Figure 7. The conformational change during the unbinding process. (A,B) The key transition conformational states of BMS-8 and BMS-1166 during the unbinding process with CV1 value of 12.54 Å and 10.95 Å, respectively. The chain A and chain B of PD-L1 dimers are shown in green and cyan surface, respectively. The key residues (green or cyan) and ligands (orange) are shown in sticks. (C,D) The distance between Ile54, Tyr56, Met115, Ala121, and Tyr123 on conformation A and conformation B of PD-L1 during the unbinding process of BMS-8 and BMS-1166. (E,F) The extracted conformational state (green cartoon) of each complex with the largest distance between two PD-L1 monomers was overlapped with the original crystal structures (magenta cartoon).

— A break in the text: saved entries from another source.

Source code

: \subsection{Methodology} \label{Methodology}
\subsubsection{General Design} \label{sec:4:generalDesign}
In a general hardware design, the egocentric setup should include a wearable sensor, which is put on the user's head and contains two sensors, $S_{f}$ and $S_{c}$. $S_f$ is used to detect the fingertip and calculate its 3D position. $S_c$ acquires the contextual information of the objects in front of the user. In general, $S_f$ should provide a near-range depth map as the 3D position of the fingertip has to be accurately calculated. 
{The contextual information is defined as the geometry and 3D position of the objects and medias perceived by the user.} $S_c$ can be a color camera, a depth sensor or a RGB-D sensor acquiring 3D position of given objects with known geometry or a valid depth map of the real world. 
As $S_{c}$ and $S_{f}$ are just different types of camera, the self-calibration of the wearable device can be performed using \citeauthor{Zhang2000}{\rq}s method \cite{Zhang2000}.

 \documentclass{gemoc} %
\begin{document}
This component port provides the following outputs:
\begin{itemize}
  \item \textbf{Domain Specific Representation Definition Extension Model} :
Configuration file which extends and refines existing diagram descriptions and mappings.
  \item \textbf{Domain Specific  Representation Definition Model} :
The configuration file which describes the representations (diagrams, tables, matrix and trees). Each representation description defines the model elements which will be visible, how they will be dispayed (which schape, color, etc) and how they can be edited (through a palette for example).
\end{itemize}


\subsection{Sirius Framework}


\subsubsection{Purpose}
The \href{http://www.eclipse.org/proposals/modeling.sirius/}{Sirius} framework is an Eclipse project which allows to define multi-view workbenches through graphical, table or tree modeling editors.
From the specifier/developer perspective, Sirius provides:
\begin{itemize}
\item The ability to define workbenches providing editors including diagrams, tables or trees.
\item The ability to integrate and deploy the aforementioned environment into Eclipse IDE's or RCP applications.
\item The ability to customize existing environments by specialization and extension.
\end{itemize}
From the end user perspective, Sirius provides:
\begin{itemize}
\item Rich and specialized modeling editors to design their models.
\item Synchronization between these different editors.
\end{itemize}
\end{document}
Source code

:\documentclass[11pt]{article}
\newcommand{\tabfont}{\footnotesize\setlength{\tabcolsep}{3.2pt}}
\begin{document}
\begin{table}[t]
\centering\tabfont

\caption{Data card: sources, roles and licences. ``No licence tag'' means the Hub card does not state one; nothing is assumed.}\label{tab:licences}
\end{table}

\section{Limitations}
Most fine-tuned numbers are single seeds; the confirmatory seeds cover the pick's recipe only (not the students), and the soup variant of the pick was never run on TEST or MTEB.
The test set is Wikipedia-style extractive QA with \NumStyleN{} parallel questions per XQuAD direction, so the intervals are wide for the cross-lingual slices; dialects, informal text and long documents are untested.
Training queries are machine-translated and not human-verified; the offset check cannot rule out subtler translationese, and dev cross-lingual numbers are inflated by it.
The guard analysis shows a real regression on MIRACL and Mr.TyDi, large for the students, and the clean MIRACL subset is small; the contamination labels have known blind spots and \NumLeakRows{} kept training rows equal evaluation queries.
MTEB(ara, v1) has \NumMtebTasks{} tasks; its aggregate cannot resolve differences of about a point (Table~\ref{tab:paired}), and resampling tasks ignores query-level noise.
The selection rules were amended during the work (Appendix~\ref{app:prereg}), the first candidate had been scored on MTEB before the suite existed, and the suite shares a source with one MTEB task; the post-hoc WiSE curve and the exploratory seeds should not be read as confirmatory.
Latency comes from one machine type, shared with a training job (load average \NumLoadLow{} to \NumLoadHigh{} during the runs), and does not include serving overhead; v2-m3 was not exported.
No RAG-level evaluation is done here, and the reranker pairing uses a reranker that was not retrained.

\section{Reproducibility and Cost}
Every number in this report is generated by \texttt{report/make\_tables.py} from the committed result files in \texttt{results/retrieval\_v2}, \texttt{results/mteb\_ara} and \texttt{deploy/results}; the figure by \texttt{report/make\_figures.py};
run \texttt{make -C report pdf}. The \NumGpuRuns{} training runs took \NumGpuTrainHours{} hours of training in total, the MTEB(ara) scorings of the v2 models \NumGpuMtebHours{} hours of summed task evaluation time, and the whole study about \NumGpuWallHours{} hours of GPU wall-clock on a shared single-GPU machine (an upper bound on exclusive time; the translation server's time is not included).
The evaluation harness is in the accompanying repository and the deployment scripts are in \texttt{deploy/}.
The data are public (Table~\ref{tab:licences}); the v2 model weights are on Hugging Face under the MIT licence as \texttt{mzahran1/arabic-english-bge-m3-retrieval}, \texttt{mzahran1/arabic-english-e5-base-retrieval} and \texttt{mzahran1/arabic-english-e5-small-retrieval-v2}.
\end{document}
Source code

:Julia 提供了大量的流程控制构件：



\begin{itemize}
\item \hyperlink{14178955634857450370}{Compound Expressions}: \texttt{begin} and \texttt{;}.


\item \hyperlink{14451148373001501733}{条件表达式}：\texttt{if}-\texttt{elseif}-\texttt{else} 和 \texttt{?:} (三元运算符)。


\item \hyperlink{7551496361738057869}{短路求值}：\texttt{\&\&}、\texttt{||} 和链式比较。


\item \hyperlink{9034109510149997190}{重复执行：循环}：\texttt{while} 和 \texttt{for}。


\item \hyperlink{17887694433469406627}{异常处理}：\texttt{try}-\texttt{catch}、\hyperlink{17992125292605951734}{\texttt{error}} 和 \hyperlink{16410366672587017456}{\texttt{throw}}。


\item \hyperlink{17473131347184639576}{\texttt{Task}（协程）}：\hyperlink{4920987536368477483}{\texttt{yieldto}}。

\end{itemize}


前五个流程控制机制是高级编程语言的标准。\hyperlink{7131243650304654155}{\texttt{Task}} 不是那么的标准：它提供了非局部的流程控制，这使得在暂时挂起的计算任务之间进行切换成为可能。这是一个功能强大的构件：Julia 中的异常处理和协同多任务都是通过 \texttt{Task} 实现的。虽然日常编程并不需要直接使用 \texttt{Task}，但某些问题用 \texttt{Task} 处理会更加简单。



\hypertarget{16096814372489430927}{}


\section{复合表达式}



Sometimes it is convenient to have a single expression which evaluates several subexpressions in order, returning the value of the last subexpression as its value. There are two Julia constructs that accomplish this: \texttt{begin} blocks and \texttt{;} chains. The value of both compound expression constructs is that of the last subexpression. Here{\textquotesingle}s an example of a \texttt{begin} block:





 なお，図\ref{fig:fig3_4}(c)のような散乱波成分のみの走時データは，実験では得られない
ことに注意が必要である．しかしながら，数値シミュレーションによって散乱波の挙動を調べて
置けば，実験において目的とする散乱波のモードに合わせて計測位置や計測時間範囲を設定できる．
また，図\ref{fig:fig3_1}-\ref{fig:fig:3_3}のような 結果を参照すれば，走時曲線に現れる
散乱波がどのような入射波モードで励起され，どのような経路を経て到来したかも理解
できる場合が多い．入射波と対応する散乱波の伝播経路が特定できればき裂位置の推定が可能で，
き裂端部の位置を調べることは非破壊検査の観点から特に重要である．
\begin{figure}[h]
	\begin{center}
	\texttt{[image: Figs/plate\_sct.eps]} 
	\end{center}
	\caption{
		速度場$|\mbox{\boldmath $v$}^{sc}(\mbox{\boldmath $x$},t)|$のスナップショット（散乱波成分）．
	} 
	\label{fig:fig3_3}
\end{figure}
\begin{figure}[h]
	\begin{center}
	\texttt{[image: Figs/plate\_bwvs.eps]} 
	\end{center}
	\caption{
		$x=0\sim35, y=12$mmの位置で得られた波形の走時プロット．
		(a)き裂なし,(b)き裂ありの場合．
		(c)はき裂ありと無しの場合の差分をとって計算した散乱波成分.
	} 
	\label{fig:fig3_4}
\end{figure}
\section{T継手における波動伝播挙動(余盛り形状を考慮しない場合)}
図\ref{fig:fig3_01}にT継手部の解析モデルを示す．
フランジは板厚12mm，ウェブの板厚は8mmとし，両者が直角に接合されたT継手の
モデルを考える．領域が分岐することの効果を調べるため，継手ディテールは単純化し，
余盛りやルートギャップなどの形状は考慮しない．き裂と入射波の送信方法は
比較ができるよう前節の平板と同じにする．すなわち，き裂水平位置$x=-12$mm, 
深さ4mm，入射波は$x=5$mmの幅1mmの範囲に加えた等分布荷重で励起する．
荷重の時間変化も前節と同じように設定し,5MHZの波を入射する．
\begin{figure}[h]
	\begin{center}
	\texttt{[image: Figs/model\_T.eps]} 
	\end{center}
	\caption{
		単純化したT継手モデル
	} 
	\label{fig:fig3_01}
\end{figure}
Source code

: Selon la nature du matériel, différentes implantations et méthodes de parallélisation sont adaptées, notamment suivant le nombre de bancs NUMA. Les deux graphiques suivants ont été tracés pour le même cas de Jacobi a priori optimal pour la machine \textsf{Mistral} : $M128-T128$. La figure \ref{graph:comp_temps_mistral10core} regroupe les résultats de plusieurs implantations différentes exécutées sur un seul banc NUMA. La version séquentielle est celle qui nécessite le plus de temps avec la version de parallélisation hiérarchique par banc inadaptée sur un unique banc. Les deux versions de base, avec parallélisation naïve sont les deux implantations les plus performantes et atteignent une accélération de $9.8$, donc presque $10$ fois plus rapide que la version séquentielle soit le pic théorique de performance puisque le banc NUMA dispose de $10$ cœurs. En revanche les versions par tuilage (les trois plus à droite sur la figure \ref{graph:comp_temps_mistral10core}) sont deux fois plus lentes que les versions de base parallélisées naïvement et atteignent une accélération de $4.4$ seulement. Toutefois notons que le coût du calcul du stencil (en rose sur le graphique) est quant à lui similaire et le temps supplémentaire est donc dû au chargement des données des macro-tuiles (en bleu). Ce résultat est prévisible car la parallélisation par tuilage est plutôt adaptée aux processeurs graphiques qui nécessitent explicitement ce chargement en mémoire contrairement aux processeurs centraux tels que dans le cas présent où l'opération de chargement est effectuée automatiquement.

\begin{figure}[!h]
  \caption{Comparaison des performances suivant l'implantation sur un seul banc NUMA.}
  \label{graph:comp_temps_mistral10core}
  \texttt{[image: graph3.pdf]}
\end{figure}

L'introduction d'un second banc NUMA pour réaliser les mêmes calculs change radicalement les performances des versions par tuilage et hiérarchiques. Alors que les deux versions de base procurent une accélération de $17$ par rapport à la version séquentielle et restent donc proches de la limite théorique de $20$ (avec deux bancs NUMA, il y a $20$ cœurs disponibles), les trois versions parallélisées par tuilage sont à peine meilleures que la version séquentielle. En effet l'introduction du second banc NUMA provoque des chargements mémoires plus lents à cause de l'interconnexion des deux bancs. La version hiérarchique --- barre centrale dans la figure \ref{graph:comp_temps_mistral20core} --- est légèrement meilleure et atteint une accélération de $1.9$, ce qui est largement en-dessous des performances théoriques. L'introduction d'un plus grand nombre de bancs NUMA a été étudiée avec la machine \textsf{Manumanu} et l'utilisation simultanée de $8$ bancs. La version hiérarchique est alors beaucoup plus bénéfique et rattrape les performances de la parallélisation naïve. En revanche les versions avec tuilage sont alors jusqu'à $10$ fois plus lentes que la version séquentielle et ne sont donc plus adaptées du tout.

Taken together, the most possible deduction for the interaction mechanism of BMS small-molecule inhibitors with PD-L1 was depicted as shown in Figure 8. Firstly, all BMS small-molecule inhibitors with different activities tended to interacted with a monomer conformation B of PD-L1. As the PD-L1 dimer complex had strong conformational stability, the PD-L1 monomer complex further interacted with the other monomer of PD-L1 to form PD-L1 dimer complex. According to the results of metadynamics simulation, a complete dissociation for BMS inhibitors would probably be like that the small-molecule ligand was firstly unbound from the PD-L1 dimer and the rest receptor part was further depolymerized into monomer.

FIGURE 8

Figure 8. The complete binding and unbinding mechanism of BMS small-molecule inhibitors. The conformation A and conformation B of PD-L1 monomer, the small-molecule ligand are represented by green, light blue, orange objects, respectively.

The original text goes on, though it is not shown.